454 East Main Street
You don’t have to be a rocket scientist – or a food critic – to recognize that the chain restaurants have invaded Collegeville’s Providence Town Center like a plague of locusts. A fact, in my opinion, that doesn’t bode particularly well for those in search of an even semi-decent dining experience. Fortunately, there are still a sufficient number of independently owned & operated eateries in the area to provide welcome respites from the all-too-familiar corporate cookie cutter cuisine and service.
One such is the newly opened Chow Bistro, which adds a much needed touch of class to the chain-inundated Collegeville dining scene. Ensconced in the first floor of a stately old stone building adjacent to Ursinus College, Chow is owned by Chef Guy & Cathie Clauson, former proprietors of Phoenixville’s Garden Café and Black Lab Bistro.
The well-spaced comfortable interior is a decorative potpourri, replete with paintings, wall screens, and assorted objets d’art. And the cuisine is similarly eclectic, ranging from Thai red curry to fish tacos & chicken enchiladas to hand-cut tagliatelle to surf & turf & all-American Yankee pot roast. For the most part, the food is carefully prepared and attractively presented.
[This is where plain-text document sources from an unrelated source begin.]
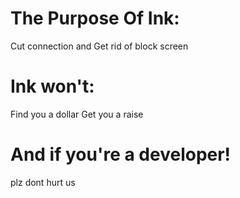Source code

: # The Purpose Of Ink:

 Cut connection and Get rid of block screen

# Ink won't:
Find you a dollar
Get you a raise


# And if you're a developer!
plz dont hurt us

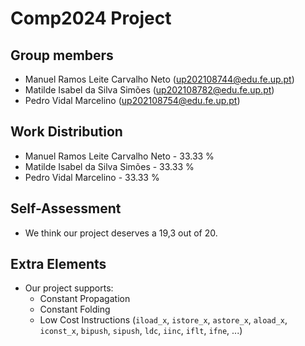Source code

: # Comp2024 Project

## Group members

- Manuel Ramos Leite Carvalho Neto (up202108744@edu.fe.up.pt)
- Matilde Isabel da Silva Simões (up202108782@edu.fe.up.pt)
- Pedro Vidal Marcelino (up202108754@edu.fe.up.pt)

## Work Distribution

- Manuel Ramos Leite Carvalho Neto - 33.33 %
- Matilde Isabel da Silva Simões - 33.33 %
- Pedro Vidal Marcelino - 33.33 %

## Self-Assessment

- We think our project deserves a 19,3 out of 20.

## Extra Elements

- Our project supports:
    - Constant Propagation
    - Constant Folding
    - Low Cost Instructions (`iload_x`, `istore_x`, `astore_x`, `aload_x`, `iconst_x`, `bipush`, `sipush`, `ldc`, `iinc`, `iflt`, `ifne`, ...)
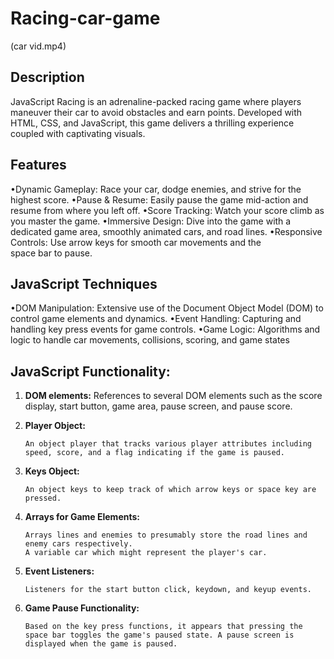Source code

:# Racing-car-game
(car vid.mp4)

## Description
JavaScript Racing is an adrenaline-packed racing game where players maneuver their car to avoid obstacles and earn points. Developed with HTML, CSS, and JavaScript, this game delivers a thrilling experience coupled with captivating visuals.

## Features
•Dynamic Gameplay: Race your car, dodge enemies, and strive for the highest score.
•Pause & Resume: Easily pause the game mid-action and resume from where you left off.
•Score Tracking: Watch your score climb as you master the game.
•Immersive Design: Dive into the game with a dedicated game area, smoothly animated cars, and road lines.
•Responsive Controls: Use arrow keys for smooth car movements and the space bar to pause.

## JavaScript Techniques
•DOM Manipulation: Extensive use of the Document Object Model (DOM) to control game elements and dynamics.
•Event Handling: Capturing and handling key press events for game controls.
•Game Logic: Algorithms and logic to handle car movements, collisions, scoring, and game states

## JavaScript Functionality:
1. **DOM elements:**
       References to several DOM elements such as the score display, start button, game area, pause screen, and pause score.
2. **Player Object:**

       An object player that tracks various player attributes including speed, score, and a flag indicating if the game is paused.
3. **Keys Object:**

       An object keys to keep track of which arrow keys or space key are pressed.
4. **Arrays for Game Elements:**

       Arrays lines and enemies to presumably store the road lines and enemy cars respectively.
       A variable car which might represent the player's car.
5. **Event Listeners:**

       Listeners for the start button click, keydown, and keyup events.
6. **Game Pause Functionality:**

       Based on the key press functions, it appears that pressing the space bar toggles the game's paused state. A pause screen is displayed when the game is paused.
Appetizers offer diners such diverse options as fried calamari “South Philly Style” with marinara sauce and long hot peppers; flatbread with duck confit, sliced mission figs, chèvre cheese, and onion jam; almond crusted Brie; and spiced lamb kebabs with tzatziki sauce (a blend plain yogurt, cucumbers, olive oil, and garlic).
The kitchen, however, does seem to have a particular talent for turning out first-class greenery, so salads make absolutely marvelous starters. The baby kale, for example, combines red onion, dried cranberries, pumpkin seeds & Gorgonzola cheese with the tender greens and tosses all in a warm apple-wood bacon-honey vinaigrette. Extraordinary. Even better, though, is the baby arugula salad (pictured), which incorporates chunks of seedless watermelon, crumbled feta cheese, and a marvelous lime-honey dressing.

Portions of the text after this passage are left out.